She married Peter Shetler, a Bluffton College student who went to Africa-influenced Haiti through SST, and the two immediately made plans to serve with MCC. Peter was encouraged to get a degree in agriculture, so they went to Utah for additional schooling.

Jan was assigned to teach and Peter to do development work with the church in Nazareth, Ethiopia. Halfway into their term, the country’s socialist government was arresting native leaders of the growing spirit-filled Meserete Kristos (Mennonite) in Addis Ababa – threatened by its popularity. After the government closed church institutions throughout the country, Jan and Pete were without official jobs; they spent the rest of the term supporting the church in whatever way possible, seeking information about and supporting imprisoned Ethiopian Mennonite executive committee members. In 1982, their first son, Daniel, who will attend GC this fall, was born.

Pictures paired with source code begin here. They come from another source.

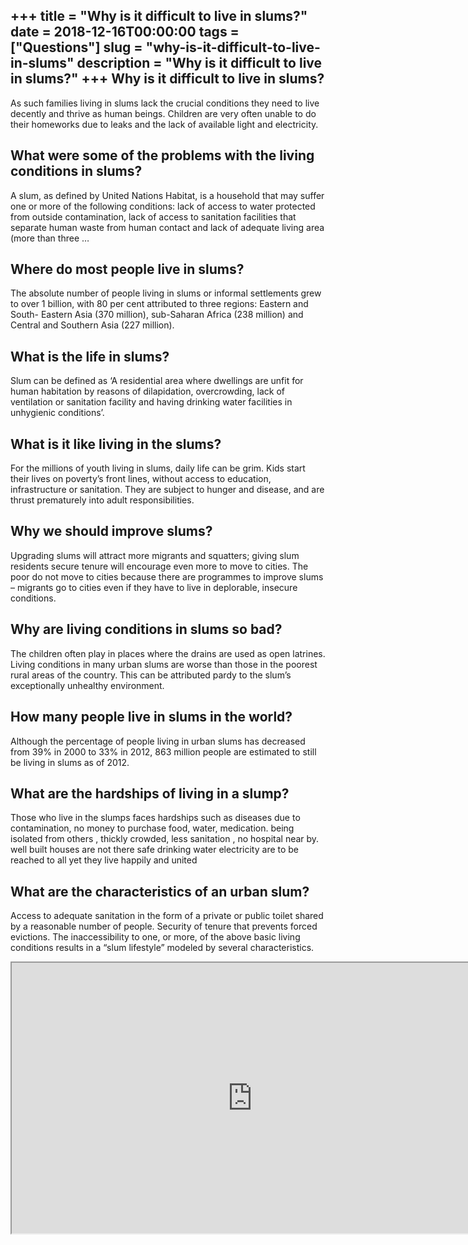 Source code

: +++
title = "Why is it difficult to live in slums?"
date = 2018-12-16T00:00:00
tags = ["Questions"]
slug = "why-is-it-difficult-to-live-in-slums"
description = "Why is it difficult to live in slums?"
+++
Why is it difficult to live in slums?
-------------------------------------

As such families living in slums lack the crucial conditions they need to live decently and thrive as human beings. Children are very often unable to do their homeworks due to leaks and the lack of available light and electricity.

What were some of the problems with the living conditions in slums?
-------------------------------------------------------------------

A slum, as defined by United Nations Habitat, is a household that may suffer one or more of the following conditions: lack of access to water protected from outside contamination, lack of access to sanitation facilities that separate human waste from human contact and lack of adequate living area (more than three …

Where do most people live in slums?
-----------------------------------

The absolute number of people living in slums or informal settlements grew to over 1 billion, with 80 per cent attributed to three regions: Eastern and South- Eastern Asia (370 million), sub-Saharan Africa (238 million) and Central and Southern Asia (227 million).

What is the life in slums?
--------------------------

Slum can be defined as ‘A residential area where dwellings are unfit for human habitation by reasons of dilapidation, overcrowding, lack of ventilation or sanitation facility and having drinking water facilities in unhygienic conditions’.

What is it like living in the slums?
------------------------------------

For the millions of youth living in slums, daily life can be grim. Kids start their lives on poverty’s front lines, without access to education, infrastructure or sanitation. They are subject to hunger and disease, and are thrust prematurely into adult responsibilities.

Why we should improve slums?
----------------------------

Upgrading slums will attract more migrants and squatters; giving slum residents secure tenure will encourage even more to move to cities. The poor do not move to cities because there are programmes to improve slums – migrants go to cities even if they have to live in deplorable, insecure conditions.

Why are living conditions in slums so bad?
------------------------------------------

The children often play in places where the drains are used as open latrines. Living conditions in many urban slums are worse than those in the poorest rural areas of the country. This can be attributed pardy to the slum’s exceptionally unhealthy environment.

How many people live in slums in the world?
-------------------------------------------

Although the percentage of people living in urban slums has decreased from 39% in 2000 to 33% in 2012, 863 million people are estimated to still be living in slums as of 2012.

What are the hardships of living in a slump?
--------------------------------------------

Those who live in the slumps faces hardships such as diseases due to contamination, no money to purchase food, water, medication. being isolated from others , thickly crowded, less sanitation , no hospital near by. well built houses are not there safe drinking water electricity are to be reached to all yet they live happily and united

What are the characteristics of an urban slum?
----------------------------------------------

Access to adequate sanitation in the form of a private or public toilet shared by a reasonable number of people. Security of tenure that prevents forced evictions. The inaccessibility to one, or more, of the above basic living conditions results in a “slum lifestyle” modeled by several characteristics.

<iframe allow="accelerometer; autoplay; clipboard-write; encrypted-media; gyroscope; picture-in-picture" allowfullscreen="" class="__youtube_prefs__  epyt-is-override  no-lazyload" data-no-lazy="1" data-origheight="433" data-origwidth="770" data-skipgform_ajax_framebjll="" height="433" id="_ytid_96041" loading="lazy" src="https://www.youtube.com/embed/c3BRTlHFpBU?enablejsapi=1&autoplay=0&cc_load_policy=0&cc_lang_pref=&iv_load_policy=1&loop=0&modestbranding=0&rel=1&fs=1&playsinline=0&autohide=2&theme=dark&color=red&controls=1&" title="YouTube player" width="770"></iframe>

Their African experience would total 11 years. After several rescheduled assignments, they landed in the Mara region of Tanzania where more than 200 Mennonite churches had been established. The Shetlers networked churches with projects such as grain mills, sewing and water projects and youth groups. They also made connections over the next six years that became important to Jan when returning to Tanzania in 1995-96 to collect oral histories as part of her doctoral dissertation in African History through the University of Florida, Gainesville.

“It seemed natural to go back to Tanzania. One of our contacts welcomed us – we were brought into the family and they even built us a house,” said Bender Shetler, who tape recorded 250 stories, noting issues of changes in social identity.

Bender Shetler was invited to teach at Goshen in 1999 after the family, including second son Paul, lived in Colorado for several years. GC’s history department encouraged her to develop courses she wanted to teach; her comparative studies in world history courses are helping students – history majors and those from other disciplines – weave global stories into themes that can inform our understanding of human systems.

“This history department has always sought to recover the histories of people who are marginalized. That is tied to service – caring about the poor and disenfranchised and valuing their experiences,” said Bender Shetler. “But we also take people’s faith seriously – that is a primary mover in history.”

Bender Shetler said students appreciate her stories, and she seeks to integrate them in meaningful ways into the context of her courses.

“It is wonderful to teach world history to students from SST or international students, who are trying to understand what they’ve experienced,” she said. “With comparative courses like Global Poverty, International Women’s History or History of Christianity of Africa and the African Diaspora, they can see how ideas used in one culture can take you places in another. It brings students interested in peace and justice, or economics or other areas, into the department, and I love that.”